(Stored data)
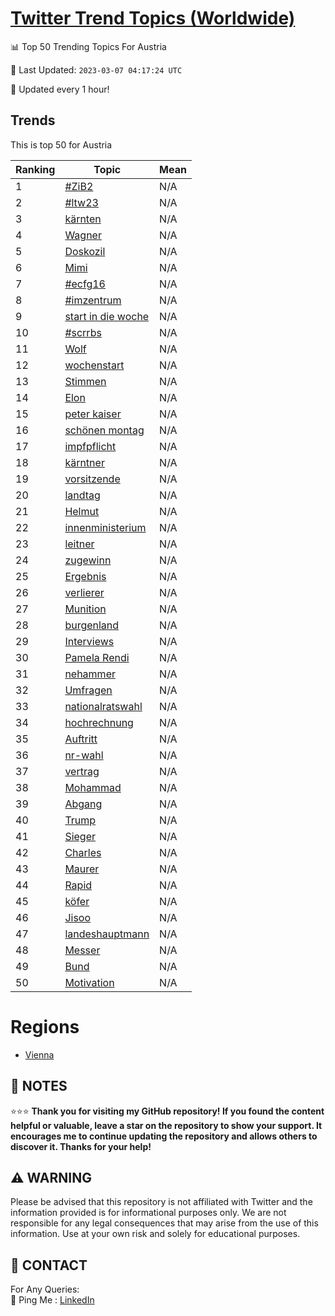 [Twitter Trend Topics (Worldwide)](https://github.com/ErcinDedeoglu/Twitter-Trend-Topics)
==========


📊 Top 50 Trending Topics For Austria

📆 Last Updated: `2023-03-07 04:17:24 UTC`

🔧 Updated every 1 hour!


## Trends

This is top 50 for Austria

| Ranking | Topic | Mean |
| ------- | ------------ | ------------ |
| 1 | [#ZiB2](http://twitter.com/search?q=%23ZiB2) | N/A |
| 2 | [#ltw23](http://twitter.com/search?q=%23ltw23) | N/A |
| 3 | [kärnten](http://twitter.com/search?q=k%c3%a4rnten) | N/A |
| 4 | [Wagner](http://twitter.com/search?q=Wagner) | N/A |
| 5 | [Doskozil](http://twitter.com/search?q=Doskozil) | N/A |
| 6 | [Mimi](http://twitter.com/search?q=Mimi) | N/A |
| 7 | [#ecfg16](http://twitter.com/search?q=%23ecfg16) | N/A |
| 8 | [#imzentrum](http://twitter.com/search?q=%23imzentrum) | N/A |
| 9 | [start in die woche](http://twitter.com/search?q=start+in+die+woche) | N/A |
| 10 | [#scrrbs](http://twitter.com/search?q=%23scrrbs) | N/A |
| 11 | [Wolf](http://twitter.com/search?q=Wolf) | N/A |
| 12 | [wochenstart](http://twitter.com/search?q=wochenstart) | N/A |
| 13 | [Stimmen](http://twitter.com/search?q=Stimmen) | N/A |
| 14 | [Elon](http://twitter.com/search?q=Elon) | N/A |
| 15 | [peter kaiser](http://twitter.com/search?q=peter+kaiser) | N/A |
| 16 | [schönen montag](http://twitter.com/search?q=sch%c3%b6nen+montag) | N/A |
| 17 | [impfpflicht](http://twitter.com/search?q=impfpflicht) | N/A |
| 18 | [kärntner](http://twitter.com/search?q=k%c3%a4rntner) | N/A |
| 19 | [vorsitzende](http://twitter.com/search?q=vorsitzende) | N/A |
| 20 | [landtag](http://twitter.com/search?q=landtag) | N/A |
| 21 | [Helmut](http://twitter.com/search?q=Helmut) | N/A |
| 22 | [innenministerium](http://twitter.com/search?q=innenministerium) | N/A |
| 23 | [leitner](http://twitter.com/search?q=leitner) | N/A |
| 24 | [zugewinn](http://twitter.com/search?q=zugewinn) | N/A |
| 25 | [Ergebnis](http://twitter.com/search?q=Ergebnis) | N/A |
| 26 | [verlierer](http://twitter.com/search?q=verlierer) | N/A |
| 27 | [Munition](http://twitter.com/search?q=Munition) | N/A |
| 28 | [burgenland](http://twitter.com/search?q=burgenland) | N/A |
| 29 | [Interviews](http://twitter.com/search?q=Interviews) | N/A |
| 30 | [Pamela Rendi](http://twitter.com/search?q=Pamela+Rendi) | N/A |
| 31 | [nehammer](http://twitter.com/search?q=nehammer) | N/A |
| 32 | [Umfragen](http://twitter.com/search?q=Umfragen) | N/A |
| 33 | [nationalratswahl](http://twitter.com/search?q=nationalratswahl) | N/A |
| 34 | [hochrechnung](http://twitter.com/search?q=hochrechnung) | N/A |
| 35 | [Auftritt](http://twitter.com/search?q=Auftritt) | N/A |
| 36 | [nr-wahl](http://twitter.com/search?q=nr-wahl) | N/A |
| 37 | [vertrag](http://twitter.com/search?q=vertrag) | N/A |
| 38 | [Mohammad](http://twitter.com/search?q=Mohammad) | N/A |
| 39 | [Abgang](http://twitter.com/search?q=Abgang) | N/A |
| 40 | [Trump](http://twitter.com/search?q=Trump) | N/A |
| 41 | [Sieger](http://twitter.com/search?q=Sieger) | N/A |
| 42 | [Charles](http://twitter.com/search?q=Charles) | N/A |
| 43 | [Maurer](http://twitter.com/search?q=Maurer) | N/A |
| 44 | [Rapid](http://twitter.com/search?q=Rapid) | N/A |
| 45 | [köfer](http://twitter.com/search?q=k%c3%b6fer) | N/A |
| 46 | [Jisoo](http://twitter.com/search?q=Jisoo) | N/A |
| 47 | [landeshauptmann](http://twitter.com/search?q=landeshauptmann) | N/A |
| 48 | [Messer](http://twitter.com/search?q=Messer) | N/A |
| 49 | [Bund](http://twitter.com/search?q=Bund) | N/A |
| 50 | [Motivation](http://twitter.com/search?q=Motivation) | N/A |



# Regions

* [Vienna](</Austria/Vienna.md>)



## 📝 NOTES

⭐⭐⭐ **Thank you for visiting my GitHub repository! If you found the content helpful or valuable, leave a star on the repository to show your support. It encourages me to continue updating the repository and allows others to discover it. Thanks for your help!**


## ⚠️ WARNING

Please be advised that this repository is not affiliated with Twitter and the information provided is for informational purposes only. We are not responsible for any legal consequences that may arise from the use of this information. Use at your own risk and solely for educational purposes.


## 📨 CONTACT

 For Any Queries:  
            🏓 Ping Me : [LinkedIn](https://www.linkedin.com/in/ercindedeoglu/)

Task goal
Whenever a line holds a picture, print that line without the picture. All other data must be output exactly.

Your solution
 [Twitter Trend Topics (Worldwide)](https://github.com/ErcinDedeoglu/Twitter-Trend-Topics)
==========


📊 Top 50 Trending Topics For Austria

📆 Last Updated: `2023-03-07 04:17:24 UTC`

🔧 Updated every 1 hour!


## Trends

This is top 50 for Austria

| Ranking | Topic | Mean |
| ------- | ------------ | ------------ |
| 1 | [#ZiB2](http://twitter.com/search?q=%23ZiB2) | N/A |
| 2 | [#ltw23](http://twitter.com/search?q=%23ltw23) | N/A |
| 3 | [kärnten](http://twitter.com/search?q=k%c3%a4rnten) | N/A |
| 4 | [Wagner](http://twitter.com/search?q=Wagner) | N/A |
| 5 | [Doskozil](http://twitter.com/search?q=Doskozil) | N/A |
| 6 | [Mimi](http://twitter.com/search?q=Mimi) | N/A |
| 7 | [#ecfg16](http://twitter.com/search?q=%23ecfg16) | N/A |
| 8 | [#imzentrum](http://twitter.com/search?q=%23imzentrum) | N/A |
| 9 | [start in die woche](http://twitter.com/search?q=start+in+die+woche) | N/A |
| 10 | [#scrrbs](http://twitter.com/search?q=%23scrrbs) | N/A |
| 11 | [Wolf](http://twitter.com/search?q=Wolf) | N/A |
| 12 | [wochenstart](http://twitter.com/search?q=wochenstart) | N/A |
| 13 | [Stimmen](http://twitter.com/search?q=Stimmen) | N/A |
| 14 | [Elon](http://twitter.com/search?q=Elon) | N/A |
| 15 | [peter kaiser](http://twitter.com/search?q=peter+kaiser) | N/A |
| 16 | [schönen montag](http://twitter.com/search?q=sch%c3%b6nen+montag) | N/A |
| 17 | [impfpflicht](http://twitter.com/search?q=impfpflicht) | N/A |
| 18 | [kärntner](http://twitter.com/search?q=k%c3%a4rntner) | N/A |
| 19 | [vorsitzende](http://twitter.com/search?q=vorsitzende) | N/A |
| 20 | [landtag](http://twitter.com/search?q=landtag) | N/A |
| 21 | [Helmut](http://twitter.com/search?q=Helmut) | N/A |
| 22 | [innenministerium](http://twitter.com/search?q=innenministerium) | N/A |
| 23 | [leitner](http://twitter.com/search?q=leitner) | N/A |
| 24 | [zugewinn](http://twitter.com/search?q=zugewinn) | N/A |
| 25 | [Ergebnis](http://twitter.com/search?q=Ergebnis) | N/A |
| 26 | [verlierer](http://twitter.com/search?q=verlierer) | N/A |
| 27 | [Munition](http://twitter.com/search?q=Munition) | N/A |
| 28 | [burgenland](http://twitter.com/search?q=burgenland) | N/A |
| 29 | [Interviews](http://twitter.com/search?q=Interviews) | N/A |
| 30 | [Pamela Rendi](http://twitter.com/search?q=Pamela+Rendi) | N/A |
| 31 | [nehammer](http://twitter.com/search?q=nehammer) | N/A |
| 32 | [Umfragen](http://twitter.com/search?q=Umfragen) | N/A |
| 33 | [nationalratswahl](http://twitter.com/search?q=nationalratswahl) | N/A |
| 34 | [hochrechnung](http://twitter.com/search?q=hochrechnung) | N/A |
| 35 | [Auftritt](http://twitter.com/search?q=Auftritt) | N/A |
| 36 | [nr-wahl](http://twitter.com/search?q=nr-wahl) | N/A |
| 37 | [vertrag](http://twitter.com/search?q=vertrag) | N/A |
| 38 | [Mohammad](http://twitter.com/search?q=Mohammad) | N/A |
| 39 | [Abgang](http://twitter.com/search?q=Abgang) | N/A |
| 40 | [Trump](http://twitter.com/search?q=Trump) | N/A |
| 41 | [Sieger](http://twitter.com/search?q=Sieger) | N/A |
| 42 | [Charles](http://twitter.com/search?q=Charles) | N/A |
| 43 | [Maurer](http://twitter.com/search?q=Maurer) | N/A |
| 44 | [Rapid](http://twitter.com/search?q=Rapid) | N/A |
| 45 | [köfer](http://twitter.com/search?q=k%c3%b6fer) | N/A |
| 46 | [Jisoo](http://twitter.com/search?q=Jisoo) | N/A |
| 47 | [landeshauptmann](http://twitter.com/search?q=landeshauptmann) | N/A |
| 48 | [Messer](http://twitter.com/search?q=Messer) | N/A |
| 49 | [Bund](http://twitter.com/search?q=Bund) | N/A |
| 50 | [Motivation](http://twitter.com/search?q=Motivation) | N/A |



# Regions

* [Vienna](</Austria/Vienna.md>)



## 📝 NOTES

⭐⭐⭐ **Thank you for visiting my GitHub repository! If you found the content helpful or valuable, leave a star on the repository to show your support. It encourages me to continue updating the repository and allows others to discover it. Thanks for your help!**


## ⚠️ WARNING

Please be advised that this repository is not affiliated with Twitter and the information provided is for informational purposes only. We are not responsible for any legal consequences that may arise from the use of this information. Use at your own risk and solely for educational purposes.


## 📨 CONTACT

 For Any Queries:  
            🏓 Ping Me : [LinkedIn](https://www.linkedin.com/in/ercindedeoglu/)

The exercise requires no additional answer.